Records from a dataset

***

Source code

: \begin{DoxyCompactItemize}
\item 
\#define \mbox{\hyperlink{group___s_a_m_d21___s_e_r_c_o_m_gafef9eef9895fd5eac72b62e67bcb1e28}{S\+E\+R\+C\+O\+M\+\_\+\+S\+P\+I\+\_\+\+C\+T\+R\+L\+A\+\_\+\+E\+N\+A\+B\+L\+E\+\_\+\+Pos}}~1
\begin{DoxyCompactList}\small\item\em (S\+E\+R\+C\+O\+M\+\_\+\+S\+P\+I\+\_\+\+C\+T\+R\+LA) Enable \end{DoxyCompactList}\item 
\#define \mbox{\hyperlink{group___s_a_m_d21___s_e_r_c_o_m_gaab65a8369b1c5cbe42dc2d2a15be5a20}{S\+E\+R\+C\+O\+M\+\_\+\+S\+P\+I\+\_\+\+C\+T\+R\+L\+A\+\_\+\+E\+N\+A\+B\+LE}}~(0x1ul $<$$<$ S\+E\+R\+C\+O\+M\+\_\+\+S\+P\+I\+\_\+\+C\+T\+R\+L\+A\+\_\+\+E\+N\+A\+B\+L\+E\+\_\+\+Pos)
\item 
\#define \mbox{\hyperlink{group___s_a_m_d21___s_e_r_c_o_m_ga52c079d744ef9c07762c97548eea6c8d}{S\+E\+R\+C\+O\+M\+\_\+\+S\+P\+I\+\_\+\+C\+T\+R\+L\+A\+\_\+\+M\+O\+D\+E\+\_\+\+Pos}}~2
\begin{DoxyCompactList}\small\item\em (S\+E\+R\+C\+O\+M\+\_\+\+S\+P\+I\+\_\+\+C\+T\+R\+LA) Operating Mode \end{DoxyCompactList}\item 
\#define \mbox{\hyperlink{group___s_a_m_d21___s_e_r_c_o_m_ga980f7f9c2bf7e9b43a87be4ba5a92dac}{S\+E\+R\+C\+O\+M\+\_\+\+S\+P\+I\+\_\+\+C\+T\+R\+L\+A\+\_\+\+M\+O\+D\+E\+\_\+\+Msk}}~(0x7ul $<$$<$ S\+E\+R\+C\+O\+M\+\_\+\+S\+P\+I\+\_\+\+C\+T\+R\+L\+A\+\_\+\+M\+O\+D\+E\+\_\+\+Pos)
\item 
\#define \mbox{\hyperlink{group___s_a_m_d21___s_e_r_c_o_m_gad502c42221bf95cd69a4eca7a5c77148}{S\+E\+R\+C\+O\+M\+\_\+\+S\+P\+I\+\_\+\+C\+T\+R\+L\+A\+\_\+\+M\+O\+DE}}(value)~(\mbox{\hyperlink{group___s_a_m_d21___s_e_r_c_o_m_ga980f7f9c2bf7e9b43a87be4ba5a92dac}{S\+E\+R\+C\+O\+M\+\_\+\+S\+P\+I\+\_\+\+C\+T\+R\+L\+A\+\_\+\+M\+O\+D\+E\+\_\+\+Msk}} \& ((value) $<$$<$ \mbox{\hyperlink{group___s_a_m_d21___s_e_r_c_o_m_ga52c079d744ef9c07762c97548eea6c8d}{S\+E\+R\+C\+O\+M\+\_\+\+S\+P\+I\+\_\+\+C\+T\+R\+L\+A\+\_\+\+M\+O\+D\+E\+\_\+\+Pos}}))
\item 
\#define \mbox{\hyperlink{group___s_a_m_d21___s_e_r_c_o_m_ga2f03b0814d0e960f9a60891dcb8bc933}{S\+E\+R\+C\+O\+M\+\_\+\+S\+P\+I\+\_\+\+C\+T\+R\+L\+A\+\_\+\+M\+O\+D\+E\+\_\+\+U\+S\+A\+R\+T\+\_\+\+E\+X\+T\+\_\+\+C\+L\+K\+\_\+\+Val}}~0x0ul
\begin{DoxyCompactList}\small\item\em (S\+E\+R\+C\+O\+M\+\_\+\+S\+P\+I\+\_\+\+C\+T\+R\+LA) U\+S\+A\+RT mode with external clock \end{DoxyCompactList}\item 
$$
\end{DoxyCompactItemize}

***

## Task
All lines of the data above must be repeated exactly.

## Output below
Source code

: \begin{DoxyCompactItemize}
\item 
\#define \mbox{\hyperlink{group___s_a_m_d21___s_e_r_c_o_m_gafef9eef9895fd5eac72b62e67bcb1e28}{S\+E\+R\+C\+O\+M\+\_\+\+S\+P\+I\+\_\+\+C\+T\+R\+L\+A\+\_\+\+E\+N\+A\+B\+L\+E\+\_\+\+Pos}}~1
\begin{DoxyCompactList}\small\item\em (S\+E\+R\+C\+O\+M\+\_\+\+S\+P\+I\+\_\+\+C\+T\+R\+LA) Enable \end{DoxyCompactList}\item 
\#define \mbox{\hyperlink{group___s_a_m_d21___s_e_r_c_o_m_gaab65a8369b1c5cbe42dc2d2a15be5a20}{S\+E\+R\+C\+O\+M\+\_\+\+S\+P\+I\+\_\+\+C\+T\+R\+L\+A\+\_\+\+E\+N\+A\+B\+LE}}~(0x1ul $<$$<$ S\+E\+R\+C\+O\+M\+\_\+\+S\+P\+I\+\_\+\+C\+T\+R\+L\+A\+\_\+\+E\+N\+A\+B\+L\+E\+\_\+\+Pos)
\item 
\#define \mbox{\hyperlink{group___s_a_m_d21___s_e_r_c_o_m_ga52c079d744ef9c07762c97548eea6c8d}{S\+E\+R\+C\+O\+M\+\_\+\+S\+P\+I\+\_\+\+C\+T\+R\+L\+A\+\_\+\+M\+O\+D\+E\+\_\+\+Pos}}~2
\begin{DoxyCompactList}\small\item\em (S\+E\+R\+C\+O\+M\+\_\+\+S\+P\+I\+\_\+\+C\+T\+R\+LA) Operating Mode \end{DoxyCompactList}\item 
\#define \mbox{\hyperlink{group___s_a_m_d21___s_e_r_c_o_m_ga980f7f9c2bf7e9b43a87be4ba5a92dac}{S\+E\+R\+C\+O\+M\+\_\+\+S\+P\+I\+\_\+\+C\+T\+R\+L\+A\+\_\+\+M\+O\+D\+E\+\_\+\+Msk}}~(0x7ul $<$$<$ S\+E\+R\+C\+O\+M\+\_\+\+S\+P\+I\+\_\+\+C\+T\+R\+L\+A\+\_\+\+M\+O\+D\+E\+\_\+\+Pos)
\item 
\#define \mbox{\hyperlink{group___s_a_m_d21___s_e_r_c_o_m_gad502c42221bf95cd69a4eca7a5c77148}{S\+E\+R\+C\+O\+M\+\_\+\+S\+P\+I\+\_\+\+C\+T\+R\+L\+A\+\_\+\+M\+O\+DE}}(value)~(\mbox{\hyperlink{group___s_a_m_d21___s_e_r_c_o_m_ga980f7f9c2bf7e9b43a87be4ba5a92dac}{S\+E\+R\+C\+O\+M\+\_\+\+S\+P\+I\+\_\+\+C\+T\+R\+L\+A\+\_\+\+M\+O\+D\+E\+\_\+\+Msk}} \& ((value) $<$$<$ \mbox{\hyperlink{group___s_a_m_d21___s_e_r_c_o_m_ga52c079d744ef9c07762c97548eea6c8d}{S\+E\+R\+C\+O\+M\+\_\+\+S\+P\+I\+\_\+\+C\+T\+R\+L\+A\+\_\+\+M\+O\+D\+E\+\_\+\+Pos}}))
\item 
\#define \mbox{\hyperlink{group___s_a_m_d21___s_e_r_c_o_m_ga2f03b0814d0e960f9a60891dcb8bc933}{S\+E\+R\+C\+O\+M\+\_\+\+S\+P\+I\+\_\+\+C\+T\+R\+L\+A\+\_\+\+M\+O\+D\+E\+\_\+\+U\+S\+A\+R\+T\+\_\+\+E\+X\+T\+\_\+\+C\+L\+K\+\_\+\+Val}}~0x0ul
\begin{DoxyCompactList}\small\item\em (S\+E\+R\+C\+O\+M\+\_\+\+S\+P\+I\+\_\+\+C\+T\+R\+LA) U\+S\+A\+RT mode with external clock \end{DoxyCompactList}\item 
$$
\end{DoxyCompactItemize}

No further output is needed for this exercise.